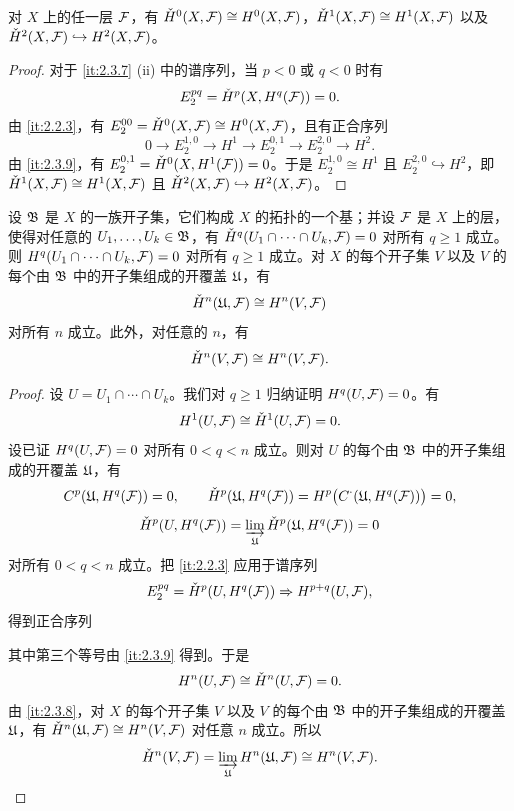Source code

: \begin{corollary}\label{it:2.3.10}
对 $X$ 上的任一层 $\mathcal{F}$，有 $\check{H}^0(X,\mathcal{F})\cong H^0(X,\mathcal{F})$，$\check{H}^1(X,\mathcal{F})\cong H^1(X,\mathcal{F})$ 以及 $\check{H}^2(X,\mathcal{F})\hookrightarrow H^2(X,\mathcal{F})$。
\end{corollary}

\begin{proof}
对于 \ref{it:2.3.7} (ii) 中的谱序列，当 $p<0$ 或 $q<0$ 时有
\[
E_2^{pq}=\check{H}^p(X,H^q(\mathcal{F}))=0.
\]
由 \ref{it:2.2.3}，有 $E_2^{00}=\check{H}^0(X,\mathcal{F})\cong H^0(X,\mathcal{F})$，且有正合序列
\[
0\to E_2^{1,0}\to H^1\to E_2^{0,1}\to E_2^{2,0}\to H^2.
\]
由 \ref{it:2.3.9}，有 $E_2^{0,1}=\check{H}^0(X,H^1(\mathcal{F}))=0$。于是 $E_2^{1,0}\cong H^1$ 且 $E_2^{2,0}\hookrightarrow H^2$，即 $\check{H}^1(X,\mathcal{F})\cong H^1(X,\mathcal{F})$ 且 $\check{H}^2(X,\mathcal{F})\hookrightarrow H^2(X,\mathcal{F})$。
\end{proof}

\begin{proposition}[Cartan 引理]\label{it:2.3.11}
设 $\mathfrak{B}$ 是 $X$ 的一族开子集，它们构成 $X$ 的拓扑的一个基；并设 $\mathcal{F}$ 是 $X$ 上的层，使得对任意的 $U_1,\dots,U_k\in\mathfrak{B}$，有 $\check{H}^q(U_1\cap\cdots\cap U_k,\mathcal{F})=0$ 对所有 $q\ge 1$ 成立。则 $H^q(U_1\cap\cdots\cap U_k,\mathcal{F})=0$ 对所有 $q\ge 1$ 成立。对 $X$ 的每个开子集 $V$ 以及 $V$ 的每个由 $\mathfrak{B}$ 中的开子集组成的开覆盖 $\mathfrak{U}$，有
\[
\check{H}^n(\mathfrak{U},\mathcal{F})\cong H^n(V,\mathcal{F})
\]
对所有 $n$ 成立。此外，对任意的 $n$，有
\[
\check{H}^n(V,\mathcal{F})\cong H^n(V,\mathcal{F}).
\]
\end{proposition}

\begin{proof}
设 $U=U_1\cap\cdots\cap U_k$。我们对 $q\ge 1$ 归纳证明 $H^q(U,\mathcal{F})=0$。有
\[
H^1(U,\mathcal{F})\cong\check{H}^1(U,\mathcal{F})=0.
\]
设已证 $H^q(U,\mathcal{F})=0$ 对所有 $0<q<n$ 成立。则对 $U$ 的每个由 $\mathfrak{B}$ 中的开子集组成的开覆盖 $\mathfrak{U}$，有
\[
C^p(\mathfrak{U},H^q(\mathcal{F}))=0,\qquad
\check{H}^p(\mathfrak{U},H^q(\mathcal{F}))=H^p\bigl(C^\cdot(\mathfrak{U},H^q(\mathcal{F}))\bigr)=0,
\]
\[
\check{H}^p(U,H^q(\mathcal{F}))=\varinjlim_{\mathfrak{U}}\check{H}^p(\mathfrak{U},H^q(\mathcal{F}))=0
\]
对所有 $0<q<n$ 成立。把 \ref{it:2.2.3} 应用于谱序列
\[
E_2^{pq}=\check{H}^p(U,H^q(\mathcal{F}))\Rightarrow H^{p+q}(U,\mathcal{F}),
\]
得到正合序列
\begin{center}
\end{center}
其中第三个等号由 \ref{it:2.3.9} 得到。于是
\[
H^n(U,\mathcal{F})\cong\check{H}^n(U,\mathcal{F})=0.
\]
由 \ref{it:2.3.8}，对 $X$ 的每个开子集 $V$ 以及 $V$ 的每个由 $\mathfrak{B}$ 中的开子集组成的开覆盖 $\mathfrak{U}$，有 $\check{H}^n(\mathfrak{U},\mathcal{F})\cong H^n(V,\mathcal{F})$ 对任意 $n$ 成立。所以
\[
\check{H}^n(V,\mathcal{F})=\varinjlim_{\mathfrak{U}}H^n(\mathfrak{U},\mathcal{F})\cong H^n(V,\mathcal{F}).
\]
\end{proof}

····················

Skip the pictures and reproduce all remaining entries exactly.

> Solution to the problem
Source code

: \begin{corollary}\label{it:2.3.10}
对 $X$ 上的任一层 $\mathcal{F}$，有 $\check{H}^0(X,\mathcal{F})\cong H^0(X,\mathcal{F})$，$\check{H}^1(X,\mathcal{F})\cong H^1(X,\mathcal{F})$ 以及 $\check{H}^2(X,\mathcal{F})\hookrightarrow H^2(X,\mathcal{F})$。
\end{corollary}

\begin{proof}
对于 \ref{it:2.3.7} (ii) 中的谱序列，当 $p<0$ 或 $q<0$ 时有
\[
E_2^{pq}=\check{H}^p(X,H^q(\mathcal{F}))=0.
\]
由 \ref{it:2.2.3}，有 $E_2^{00}=\check{H}^0(X,\mathcal{F})\cong H^0(X,\mathcal{F})$，且有正合序列
\[
0\to E_2^{1,0}\to H^1\to E_2^{0,1}\to E_2^{2,0}\to H^2.
\]
由 \ref{it:2.3.9}，有 $E_2^{0,1}=\check{H}^0(X,H^1(\mathcal{F}))=0$。于是 $E_2^{1,0}\cong H^1$ 且 $E_2^{2,0}\hookrightarrow H^2$，即 $\check{H}^1(X,\mathcal{F})\cong H^1(X,\mathcal{F})$ 且 $\check{H}^2(X,\mathcal{F})\hookrightarrow H^2(X,\mathcal{F})$。
\end{proof}

\begin{proposition}[Cartan 引理]\label{it:2.3.11}
设 $\mathfrak{B}$ 是 $X$ 的一族开子集，它们构成 $X$ 的拓扑的一个基；并设 $\mathcal{F}$ 是 $X$ 上的层，使得对任意的 $U_1,\dots,U_k\in\mathfrak{B}$，有 $\check{H}^q(U_1\cap\cdots\cap U_k,\mathcal{F})=0$ 对所有 $q\ge 1$ 成立。则 $H^q(U_1\cap\cdots\cap U_k,\mathcal{F})=0$ 对所有 $q\ge 1$ 成立。对 $X$ 的每个开子集 $V$ 以及 $V$ 的每个由 $\mathfrak{B}$ 中的开子集组成的开覆盖 $\mathfrak{U}$，有
\[
\check{H}^n(\mathfrak{U},\mathcal{F})\cong H^n(V,\mathcal{F})
\]
对所有 $n$ 成立。此外，对任意的 $n$，有
\[
\check{H}^n(V,\mathcal{F})\cong H^n(V,\mathcal{F}).
\]
\end{proposition}

\begin{proof}
设 $U=U_1\cap\cdots\cap U_k$。我们对 $q\ge 1$ 归纳证明 $H^q(U,\mathcal{F})=0$。有
\[
H^1(U,\mathcal{F})\cong\check{H}^1(U,\mathcal{F})=0.
\]
设已证 $H^q(U,\mathcal{F})=0$ 对所有 $0<q<n$ 成立。则对 $U$ 的每个由 $\mathfrak{B}$ 中的开子集组成的开覆盖 $\mathfrak{U}$，有
\[
C^p(\mathfrak{U},H^q(\mathcal{F}))=0,\qquad
\check{H}^p(\mathfrak{U},H^q(\mathcal{F}))=H^p\bigl(C^\cdot(\mathfrak{U},H^q(\mathcal{F}))\bigr)=0,
\]
\[
\check{H}^p(U,H^q(\mathcal{F}))=\varinjlim_{\mathfrak{U}}\check{H}^p(\mathfrak{U},H^q(\mathcal{F}))=0
\]
对所有 $0<q<n$ 成立。把 \ref{it:2.2.3} 应用于谱序列
\[
E_2^{pq}=\check{H}^p(U,H^q(\mathcal{F}))\Rightarrow H^{p+q}(U,\mathcal{F}),
\]
得到正合序列
\begin{center}
\end{center}
其中第三个等号由 \ref{it:2.3.9} 得到。于是
\[
H^n(U,\mathcal{F})\cong\check{H}^n(U,\mathcal{F})=0.
\]
由 \ref{it:2.3.8}，对 $X$ 的每个开子集 $V$ 以及 $V$ 的每个由 $\mathfrak{B}$ 中的开子集组成的开覆盖 $\mathfrak{U}$，有 $\check{H}^n(\mathfrak{U},\mathcal{F})\cong H^n(V,\mathcal{F})$ 对任意 $n$ 成立。所以
\[
\check{H}^n(V,\mathcal{F})=\varinjlim_{\mathfrak{U}}H^n(\mathfrak{U},\mathcal{F})\cong H^n(V,\mathcal{F}).
\]
\end{proof}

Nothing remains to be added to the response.